Adding a data quality validation rule
The following use case shows an end-to-end process of creating a data quality validation rule, including a sample SQL query, its testing, the query results, and the results analysis.
You can create queries only for the warehouses that you integrated with Databand, which are monitored by a data at rest monitor (Snowflake and BigQuery). Regardless of the selected warehouse, you add and run a query in the same way.
In the use case, we are going to count the number of customers in the CUSTOMERS table who meet the following two conditions:
- Their
phone_number
field does not have exactly 10 characters. - The
last_update_time
field is between a specific date (which is one day before theexecution_date
) and theexecution_date
.
To create the data quality validation rule:
-
Go to the Datasets > Data quality page and click Add data quality query.
-
In the opened window select the warehouse.
-
Provide an SQL query. When you create your query, follow the guidelines that are provided in the wizard. Make sure that your SQL includes time-based partitioning by using the {{ execution_date }} Jinja template. It is replaced with the actual execution time during the query run. Because the system provides the result of the query as a numerical value, you need to create a query that returns a number.
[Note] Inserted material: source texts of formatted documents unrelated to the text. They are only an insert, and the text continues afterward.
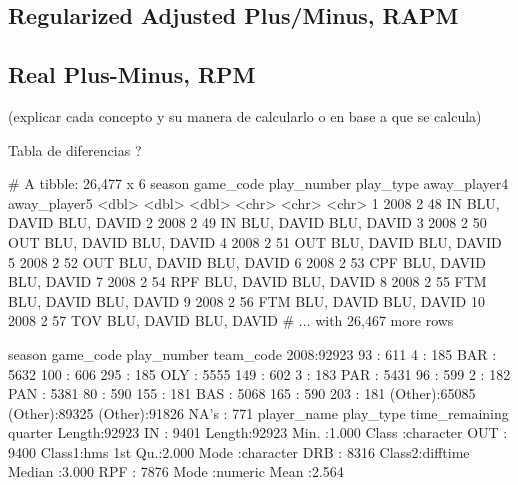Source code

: \documentclass[paper=a4, fontsize=9pt]{article}
\begin{document}
\subsection{Regularized Adjusted Plus/Minus, RAPM}

\subsection{Real Plus-Minus, RPM}

(explicar cada concepto y su manera de calcularlo o en base a que se calcula)

Tabla de diferencias ?

\clearpage

\begin{Schunk}
\begin{Soutput}
# A tibble: 26,477 x 6
   season game_code play_number play_type away_player4 away_player5
    <dbl>     <dbl>       <dbl> <chr>     <chr>        <chr>       
 1   2008         2          48 IN        BLU, DAVID   BLU, DAVID  
 2   2008         2          49 IN        BLU, DAVID   BLU, DAVID  
 3   2008         2          50 OUT       BLU, DAVID   BLU, DAVID  
 4   2008         2          51 OUT       BLU, DAVID   BLU, DAVID  
 5   2008         2          52 OUT       BLU, DAVID   BLU, DAVID  
 6   2008         2          53 CPF       BLU, DAVID   BLU, DAVID  
 7   2008         2          54 RPF       BLU, DAVID   BLU, DAVID  
 8   2008         2          55 FTM       BLU, DAVID   BLU, DAVID  
 9   2008         2          56 FTM       BLU, DAVID   BLU, DAVID  
10   2008         2          57 TOV       BLU, DAVID   BLU, DAVID  
# ... with 26,467 more rows
\end{Soutput}
\begin{Soutput}
  season        game_code      play_number      team_code    
 2008:92923   93     :  611   4      :  185   BAR    : 5632  
              100    :  606   295    :  185   OLY    : 5555  
              149    :  602   3      :  183   PAR    : 5431  
              96     :  599   2      :  182   PAN    : 5381  
              80     :  590   155    :  181   BAS    : 5068  
              165    :  590   203    :  181   (Other):65085  
              (Other):89325   (Other):91826   NA's   :  771  
 player_name          play_type     time_remaining       quarter     
 Length:92923       IN     : 9401   Length:92923      Min.   :1.000  
 Class :character   OUT    : 9400   Class1:hms        1st Qu.:2.000  
 Mode  :character   DRB    : 8316   Class2:difftime   Median :3.000  
                    RPF    : 7876   Mode  :numeric    Mean   :2.564  

\end{Soutput}
\end{Schunk}
\end{document}
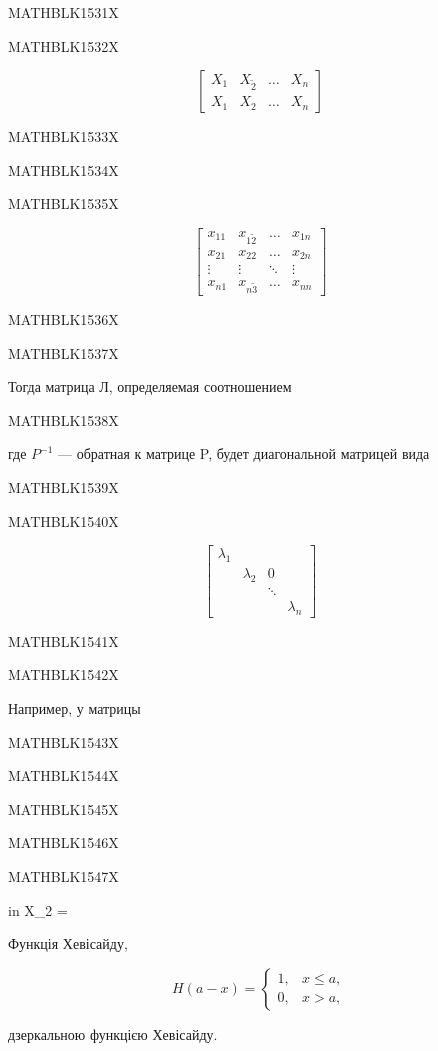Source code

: \documentclass[
  ukrainian,
]{article}
\begin{document}
MATHBLK1531X

MATHBLK1532X

\[
\begin{bmatrix} X_1 & X_{\tilde{2}} & \dots & X_n \\ X_{1} & X_{2} & \dots & X_n \end{bmatrix}
\]

MATHBLK1533X

MATHBLK1534X

MATHBLK1535X

\[
\begin{bmatrix} x_{11} & x_{1\tilde{2}} & \dots & x_{1n} \\ x_{21} & x_{22} & \dots & x_{2n} \\ \vdots & \vdots & \ddots & \vdots \\ x_{n1} & x_{n\tilde{3}} & \dots & x_{nn} \end{bmatrix}
\]

MATHBLK1536X

MATHBLK1537X

Тогда матрица Л, определяемая соотношением

MATHBLK1538X

где \(P^{-1}\) --- обратная к матрице P, будет диагональной матрицей
вида

MATHBLK1539X

MATHBLK1540X

\[
\begin{bmatrix} \lambda_1 & & & \\ & \lambda_2 & 0 & \\ & & \ddots & \\ & & & \lambda_n \end{bmatrix}
\]

MATHBLK1541X

MATHBLK1542X

Например, у матрицы

MATHBLK1543X

MATHBLK1544X

MATHBLK1545X

MATHBLK1546X

MATHBLK1547X

in X\_2 =

Функція Хевісайду,

\[
H(a-x) = \begin{cases} 1, & x \leqslant a, \\ 0, & x > a, \end{cases}
\]

дзеркальною функцією Хевісайду.
\end{document}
For example, you can do this by using the
count()
function.SQL expression example for a Snowflake warehouse
SELECT COUNT(*) FROM CUSTOMERS WHERE LENGTH(phone_number) <> 10 AND last_update_time BETWEEN dateadd(day, -1, '{{ execution_date }}' ) and '{{ execution_date }}'
SQL expression example for a BigQuery warehouse
SELECT COUNT(*) FROM CUSTOMERS WHERE LENGTH(phone_number) <> 10 AND last_update_time BETWEEN DATE_SUB('{{ execution_date }}', INTERVAL 1 DAY) AND '{{ execution_date }}'
-
Click Test query to make sure that your query is valid.
Each time that you run the query you are billed by your database provider. -
After you test the query, you can check:
- The query result - in our case it was completed successfully.
- The value returned - in our case the number of customers who meet the conditions that are specified in the query.
- The query duration.
If your query failed, you need to change it and retest it. The positive outcome of the test is a prerequisite to proceed to the next steps.
- If the run was successful, you can continue to the next step.
- Optional: Schedule runs by using CRON expressions. We want to schedule our query to run at the top of every hour, hence we create the following expression: 0 *
* * *.
The CRON expression is based on the UTC time zone. - Optional: You can also make sure that the query will stop automatically after a time frame specified by you. To do so, select and complete the checkbox.
You can set the time frame up to 60 minutes.
- Click Next.
- You can provide the name of the query. Click Save query.
- The Data quality page displays the details of the saved query and the results of its run, such as:
- Name
- Data warehouse on which the query was performed
- Returned values (presented in a form of a bar chart)
- Schedule of the query runs
- Time of the last run
- Query run metrics (with the deviation from the average returned value)